EXERCISE REQUIREMENTS:
Only these lines of the data below are wanted: the one with "3. **Timeouts** - Extended", the one with "### Code Quality", and any lines between them, each repeated exactly.

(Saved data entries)
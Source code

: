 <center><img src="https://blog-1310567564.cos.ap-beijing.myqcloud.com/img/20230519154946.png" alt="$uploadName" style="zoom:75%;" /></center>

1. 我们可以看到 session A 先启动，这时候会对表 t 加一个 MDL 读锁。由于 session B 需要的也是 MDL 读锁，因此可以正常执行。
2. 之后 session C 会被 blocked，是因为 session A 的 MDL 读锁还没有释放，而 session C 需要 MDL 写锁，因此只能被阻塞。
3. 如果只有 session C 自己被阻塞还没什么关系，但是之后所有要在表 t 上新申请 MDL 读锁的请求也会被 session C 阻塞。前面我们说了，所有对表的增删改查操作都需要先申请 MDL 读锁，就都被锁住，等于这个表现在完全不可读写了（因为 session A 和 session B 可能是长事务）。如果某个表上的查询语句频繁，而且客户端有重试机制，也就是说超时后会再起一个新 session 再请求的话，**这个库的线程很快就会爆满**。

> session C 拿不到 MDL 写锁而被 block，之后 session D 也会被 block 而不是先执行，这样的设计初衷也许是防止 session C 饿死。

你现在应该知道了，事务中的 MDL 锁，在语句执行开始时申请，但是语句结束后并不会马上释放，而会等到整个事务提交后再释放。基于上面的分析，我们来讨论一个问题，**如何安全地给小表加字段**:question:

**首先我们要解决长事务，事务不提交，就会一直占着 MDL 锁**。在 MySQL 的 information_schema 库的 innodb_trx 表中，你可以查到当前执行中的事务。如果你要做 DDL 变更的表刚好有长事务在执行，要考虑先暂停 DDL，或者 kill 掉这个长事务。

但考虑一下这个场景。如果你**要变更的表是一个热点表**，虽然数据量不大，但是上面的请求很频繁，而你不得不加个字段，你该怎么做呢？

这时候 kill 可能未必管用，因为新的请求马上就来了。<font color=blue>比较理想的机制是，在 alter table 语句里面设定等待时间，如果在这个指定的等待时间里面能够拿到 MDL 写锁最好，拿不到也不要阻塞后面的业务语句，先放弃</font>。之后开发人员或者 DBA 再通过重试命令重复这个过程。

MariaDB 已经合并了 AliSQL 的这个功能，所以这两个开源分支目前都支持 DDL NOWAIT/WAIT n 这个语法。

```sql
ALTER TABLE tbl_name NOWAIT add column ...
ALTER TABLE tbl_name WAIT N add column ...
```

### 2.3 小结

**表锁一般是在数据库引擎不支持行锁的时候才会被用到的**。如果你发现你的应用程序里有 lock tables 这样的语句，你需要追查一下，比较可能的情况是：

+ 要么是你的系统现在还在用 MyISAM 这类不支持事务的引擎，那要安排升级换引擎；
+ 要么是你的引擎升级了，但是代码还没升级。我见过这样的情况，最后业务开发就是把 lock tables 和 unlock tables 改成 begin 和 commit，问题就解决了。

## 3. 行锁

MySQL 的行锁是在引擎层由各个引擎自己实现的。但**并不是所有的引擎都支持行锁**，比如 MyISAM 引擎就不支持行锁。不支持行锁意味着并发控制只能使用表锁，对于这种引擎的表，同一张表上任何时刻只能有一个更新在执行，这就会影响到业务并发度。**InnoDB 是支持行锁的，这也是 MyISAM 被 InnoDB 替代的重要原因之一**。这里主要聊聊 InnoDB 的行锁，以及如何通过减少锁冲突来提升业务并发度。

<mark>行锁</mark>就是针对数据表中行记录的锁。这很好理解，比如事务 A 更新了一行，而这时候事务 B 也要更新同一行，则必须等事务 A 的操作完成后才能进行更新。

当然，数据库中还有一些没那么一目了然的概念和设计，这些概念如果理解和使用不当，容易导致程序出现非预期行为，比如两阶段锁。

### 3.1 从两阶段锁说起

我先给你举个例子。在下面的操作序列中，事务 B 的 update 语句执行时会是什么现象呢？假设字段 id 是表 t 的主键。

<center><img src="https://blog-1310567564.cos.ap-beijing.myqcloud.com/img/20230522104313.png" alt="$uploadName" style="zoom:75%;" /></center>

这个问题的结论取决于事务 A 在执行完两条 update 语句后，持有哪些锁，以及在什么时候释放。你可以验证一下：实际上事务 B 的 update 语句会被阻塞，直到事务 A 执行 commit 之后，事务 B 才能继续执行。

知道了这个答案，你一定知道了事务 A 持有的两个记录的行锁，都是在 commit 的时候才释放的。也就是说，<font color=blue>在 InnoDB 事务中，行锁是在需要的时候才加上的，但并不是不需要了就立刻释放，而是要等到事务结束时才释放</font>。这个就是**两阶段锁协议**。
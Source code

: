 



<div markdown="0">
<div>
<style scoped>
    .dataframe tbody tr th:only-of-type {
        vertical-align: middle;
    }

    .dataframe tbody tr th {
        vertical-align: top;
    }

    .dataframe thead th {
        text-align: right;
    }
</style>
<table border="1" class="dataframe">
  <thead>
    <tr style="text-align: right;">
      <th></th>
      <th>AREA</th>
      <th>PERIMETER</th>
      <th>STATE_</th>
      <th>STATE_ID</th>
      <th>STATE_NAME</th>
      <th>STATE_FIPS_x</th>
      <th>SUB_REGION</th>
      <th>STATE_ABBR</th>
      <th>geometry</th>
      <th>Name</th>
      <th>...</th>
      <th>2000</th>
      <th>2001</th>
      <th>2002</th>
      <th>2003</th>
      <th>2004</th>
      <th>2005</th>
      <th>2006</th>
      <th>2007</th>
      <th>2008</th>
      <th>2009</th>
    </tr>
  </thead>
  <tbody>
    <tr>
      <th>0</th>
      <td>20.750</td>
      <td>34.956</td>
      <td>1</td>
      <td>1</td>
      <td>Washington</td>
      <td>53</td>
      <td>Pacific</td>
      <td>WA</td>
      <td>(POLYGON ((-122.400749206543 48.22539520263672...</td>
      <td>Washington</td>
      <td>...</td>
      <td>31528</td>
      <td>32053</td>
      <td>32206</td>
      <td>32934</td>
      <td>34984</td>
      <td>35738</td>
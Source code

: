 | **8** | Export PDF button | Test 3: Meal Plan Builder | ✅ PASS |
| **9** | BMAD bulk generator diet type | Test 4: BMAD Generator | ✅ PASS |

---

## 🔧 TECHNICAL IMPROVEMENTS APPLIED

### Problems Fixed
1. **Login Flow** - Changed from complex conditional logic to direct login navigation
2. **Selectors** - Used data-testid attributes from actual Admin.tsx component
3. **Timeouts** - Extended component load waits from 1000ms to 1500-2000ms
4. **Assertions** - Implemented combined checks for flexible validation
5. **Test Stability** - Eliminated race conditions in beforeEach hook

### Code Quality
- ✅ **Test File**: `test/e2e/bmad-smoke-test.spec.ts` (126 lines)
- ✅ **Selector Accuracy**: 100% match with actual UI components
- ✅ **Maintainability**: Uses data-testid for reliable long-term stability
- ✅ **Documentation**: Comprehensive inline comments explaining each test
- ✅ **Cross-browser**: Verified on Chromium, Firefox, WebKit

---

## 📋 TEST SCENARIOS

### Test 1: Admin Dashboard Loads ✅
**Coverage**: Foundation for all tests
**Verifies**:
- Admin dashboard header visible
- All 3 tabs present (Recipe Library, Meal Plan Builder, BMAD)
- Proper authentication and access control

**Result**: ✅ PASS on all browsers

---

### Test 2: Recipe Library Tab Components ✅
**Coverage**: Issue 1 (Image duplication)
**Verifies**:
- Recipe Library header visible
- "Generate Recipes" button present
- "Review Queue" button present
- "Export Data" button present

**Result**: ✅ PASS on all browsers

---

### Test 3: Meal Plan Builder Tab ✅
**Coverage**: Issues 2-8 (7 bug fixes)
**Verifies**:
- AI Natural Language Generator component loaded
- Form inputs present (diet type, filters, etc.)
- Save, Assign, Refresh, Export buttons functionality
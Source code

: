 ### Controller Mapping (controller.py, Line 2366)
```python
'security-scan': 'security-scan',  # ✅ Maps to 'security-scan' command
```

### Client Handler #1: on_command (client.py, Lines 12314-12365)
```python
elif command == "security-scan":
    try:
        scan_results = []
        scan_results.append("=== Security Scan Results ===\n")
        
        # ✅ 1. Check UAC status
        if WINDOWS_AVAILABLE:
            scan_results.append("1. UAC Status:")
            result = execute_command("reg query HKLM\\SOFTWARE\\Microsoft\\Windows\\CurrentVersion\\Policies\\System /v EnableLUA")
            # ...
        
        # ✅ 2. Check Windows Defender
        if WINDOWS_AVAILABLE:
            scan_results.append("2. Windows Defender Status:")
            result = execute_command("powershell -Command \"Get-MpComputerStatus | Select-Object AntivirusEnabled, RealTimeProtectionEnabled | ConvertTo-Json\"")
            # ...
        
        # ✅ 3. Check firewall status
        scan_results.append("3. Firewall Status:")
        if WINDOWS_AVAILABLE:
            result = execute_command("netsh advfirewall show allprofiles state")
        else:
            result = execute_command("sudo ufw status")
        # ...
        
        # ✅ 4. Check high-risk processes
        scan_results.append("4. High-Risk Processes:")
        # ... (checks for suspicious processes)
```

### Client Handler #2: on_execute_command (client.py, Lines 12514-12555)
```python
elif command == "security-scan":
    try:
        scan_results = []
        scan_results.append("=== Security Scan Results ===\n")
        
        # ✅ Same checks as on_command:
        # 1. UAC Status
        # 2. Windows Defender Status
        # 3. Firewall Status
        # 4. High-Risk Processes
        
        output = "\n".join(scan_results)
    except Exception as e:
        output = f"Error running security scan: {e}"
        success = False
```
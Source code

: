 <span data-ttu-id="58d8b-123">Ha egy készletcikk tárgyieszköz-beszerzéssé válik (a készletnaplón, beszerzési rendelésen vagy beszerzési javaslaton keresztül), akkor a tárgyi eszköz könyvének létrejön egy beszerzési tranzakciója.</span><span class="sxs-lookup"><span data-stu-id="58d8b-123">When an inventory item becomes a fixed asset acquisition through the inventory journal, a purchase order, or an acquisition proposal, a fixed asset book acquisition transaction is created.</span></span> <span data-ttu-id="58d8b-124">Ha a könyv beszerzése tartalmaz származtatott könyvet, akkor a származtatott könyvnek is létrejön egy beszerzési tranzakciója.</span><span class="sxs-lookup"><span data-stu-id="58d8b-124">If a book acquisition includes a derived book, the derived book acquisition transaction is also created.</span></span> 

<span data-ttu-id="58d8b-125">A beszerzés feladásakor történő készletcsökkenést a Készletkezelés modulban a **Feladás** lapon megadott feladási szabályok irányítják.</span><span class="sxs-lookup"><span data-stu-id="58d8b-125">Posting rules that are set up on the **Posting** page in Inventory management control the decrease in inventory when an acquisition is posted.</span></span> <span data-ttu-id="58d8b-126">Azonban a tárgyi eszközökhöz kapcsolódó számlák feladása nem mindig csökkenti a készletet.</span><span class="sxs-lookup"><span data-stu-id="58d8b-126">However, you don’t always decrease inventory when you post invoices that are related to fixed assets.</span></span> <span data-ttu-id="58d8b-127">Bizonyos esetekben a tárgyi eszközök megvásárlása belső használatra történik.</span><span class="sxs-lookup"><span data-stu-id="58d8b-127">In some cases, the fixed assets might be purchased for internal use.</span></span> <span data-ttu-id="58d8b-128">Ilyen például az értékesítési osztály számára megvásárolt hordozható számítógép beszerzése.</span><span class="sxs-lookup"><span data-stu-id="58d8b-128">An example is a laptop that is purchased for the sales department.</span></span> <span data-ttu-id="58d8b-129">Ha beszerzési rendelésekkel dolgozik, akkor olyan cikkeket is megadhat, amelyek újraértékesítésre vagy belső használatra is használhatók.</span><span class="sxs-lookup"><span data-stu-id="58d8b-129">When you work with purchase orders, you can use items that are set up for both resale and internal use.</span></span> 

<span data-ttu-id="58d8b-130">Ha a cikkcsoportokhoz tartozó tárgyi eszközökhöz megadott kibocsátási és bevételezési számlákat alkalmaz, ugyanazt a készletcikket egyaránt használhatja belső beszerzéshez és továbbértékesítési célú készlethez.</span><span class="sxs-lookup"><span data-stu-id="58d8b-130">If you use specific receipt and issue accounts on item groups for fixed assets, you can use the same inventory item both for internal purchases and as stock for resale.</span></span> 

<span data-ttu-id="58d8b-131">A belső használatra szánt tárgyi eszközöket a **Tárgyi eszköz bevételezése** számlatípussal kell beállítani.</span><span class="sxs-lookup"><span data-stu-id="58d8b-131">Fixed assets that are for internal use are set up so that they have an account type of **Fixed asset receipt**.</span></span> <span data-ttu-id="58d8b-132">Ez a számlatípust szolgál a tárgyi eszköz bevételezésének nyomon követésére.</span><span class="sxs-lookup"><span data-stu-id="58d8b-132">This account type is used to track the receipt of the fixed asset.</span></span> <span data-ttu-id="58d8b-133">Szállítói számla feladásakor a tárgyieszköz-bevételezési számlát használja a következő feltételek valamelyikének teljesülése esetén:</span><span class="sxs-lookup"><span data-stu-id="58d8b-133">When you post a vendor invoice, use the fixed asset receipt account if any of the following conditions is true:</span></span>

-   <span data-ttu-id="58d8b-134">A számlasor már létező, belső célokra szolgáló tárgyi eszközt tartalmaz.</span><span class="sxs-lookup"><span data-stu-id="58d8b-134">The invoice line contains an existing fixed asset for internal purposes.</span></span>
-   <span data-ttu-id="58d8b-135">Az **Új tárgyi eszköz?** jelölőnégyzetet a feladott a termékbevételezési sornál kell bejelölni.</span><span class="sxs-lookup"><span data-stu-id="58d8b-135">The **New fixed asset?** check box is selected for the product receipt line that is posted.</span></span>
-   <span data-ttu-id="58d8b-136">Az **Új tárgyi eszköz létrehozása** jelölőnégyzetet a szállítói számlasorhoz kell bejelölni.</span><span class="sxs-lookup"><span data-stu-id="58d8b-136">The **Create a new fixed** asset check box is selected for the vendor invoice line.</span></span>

EXPECTED ANSWER:
3. **Timeouts** - Extended component load waits from 1000ms to 1500-2000ms
4. **Assertions** - Implemented combined checks for flexible validation
5. **Test Stability** - Eliminated race conditions in beforeEach hook

### Code Quality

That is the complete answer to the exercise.